▸ **WHAT YOU WILL DO**: Write out each line of the entries below that holds the word "AnimeParams".

# # # #

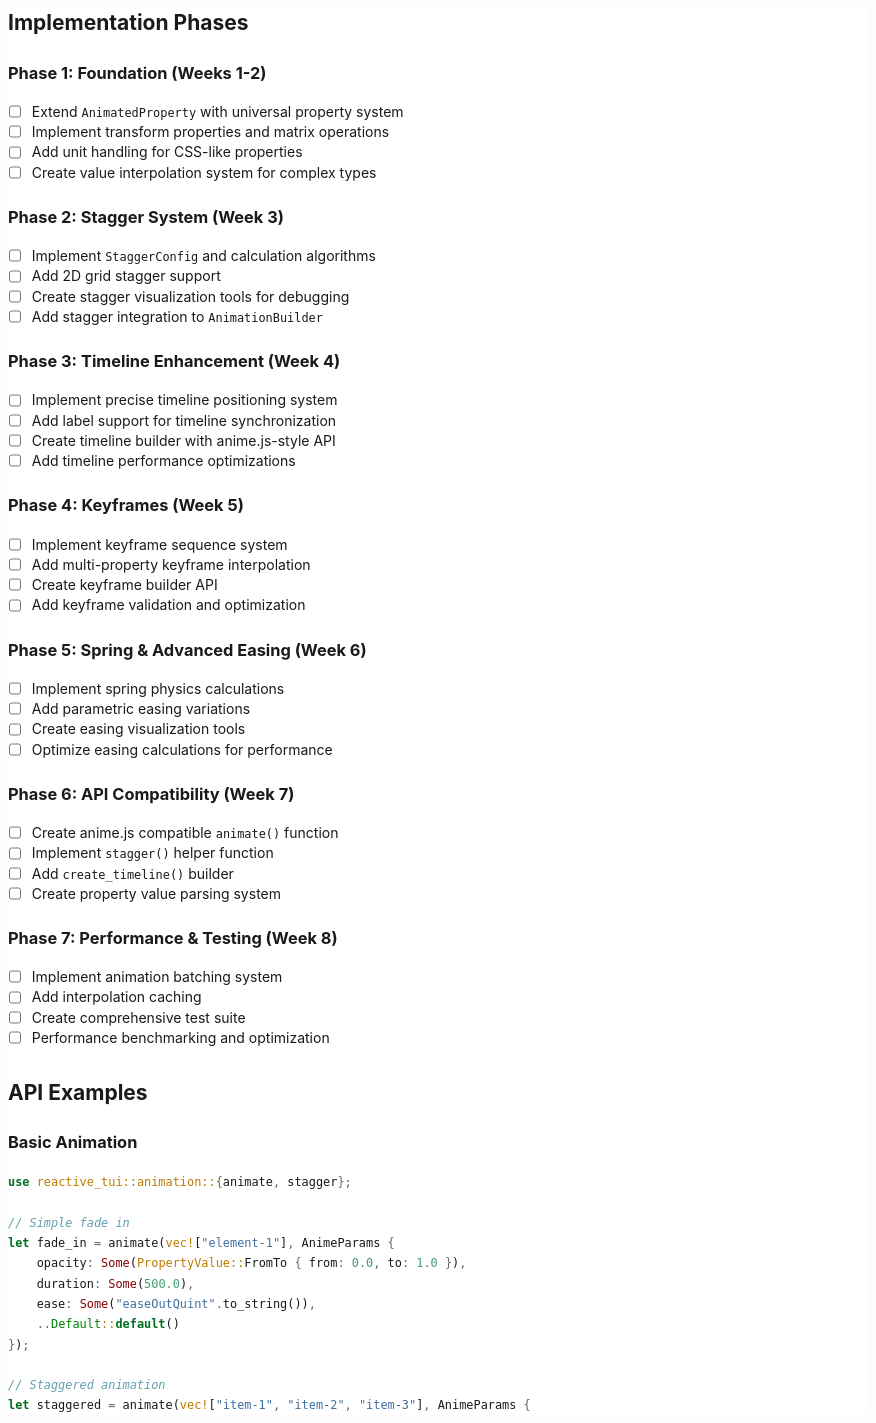 ## Implementation Phases

### Phase 1: Foundation (Weeks 1-2)
- [ ] Extend `AnimatedProperty` with universal property system
- [ ] Implement transform properties and matrix operations
- [ ] Add unit handling for CSS-like properties
- [ ] Create value interpolation system for complex types

### Phase 2: Stagger System (Week 3)
- [ ] Implement `StaggerConfig` and calculation algorithms
- [ ] Add 2D grid stagger support
- [ ] Create stagger visualization tools for debugging
- [ ] Add stagger integration to `AnimationBuilder`

### Phase 3: Timeline Enhancement (Week 4)
- [ ] Implement precise timeline positioning system
- [ ] Add label support for timeline synchronization
- [ ] Create timeline builder with anime.js-style API
- [ ] Add timeline performance optimizations

### Phase 4: Keyframes (Week 5)
- [ ] Implement keyframe sequence system
- [ ] Add multi-property keyframe interpolation
- [ ] Create keyframe builder API
- [ ] Add keyframe validation and optimization

### Phase 5: Spring & Advanced Easing (Week 6)
- [ ] Implement spring physics calculations
- [ ] Add parametric easing variations
- [ ] Create easing visualization tools
- [ ] Optimize easing calculations for performance

### Phase 6: API Compatibility (Week 7)
- [ ] Create anime.js compatible `animate()` function
- [ ] Implement `stagger()` helper function
- [ ] Add `create_timeline()` builder
- [ ] Create property value parsing system

### Phase 7: Performance & Testing (Week 8)
- [ ] Implement animation batching system
- [ ] Add interpolation caching
- [ ] Create comprehensive test suite
- [ ] Performance benchmarking and optimization

## API Examples

### Basic Animation
```rust
use reactive_tui::animation::{animate, stagger};

// Simple fade in
let fade_in = animate(vec!["element-1"], AnimeParams {
    opacity: Some(PropertyValue::FromTo { from: 0.0, to: 1.0 }),
    duration: Some(500.0),
    ease: Some("easeOutQuint".to_string()),
    ..Default::default()
});

// Staggered animation
let staggered = animate(vec!["item-1", "item-2", "item-3"], AnimeParams {
```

# # # #

▸ **SOLUTION FOR THIS PROBLEM**:
let fade_in = animate(vec!["element-1"], AnimeParams {
let staggered = animate(vec!["item-1", "item-2", "item-3"], AnimeParams {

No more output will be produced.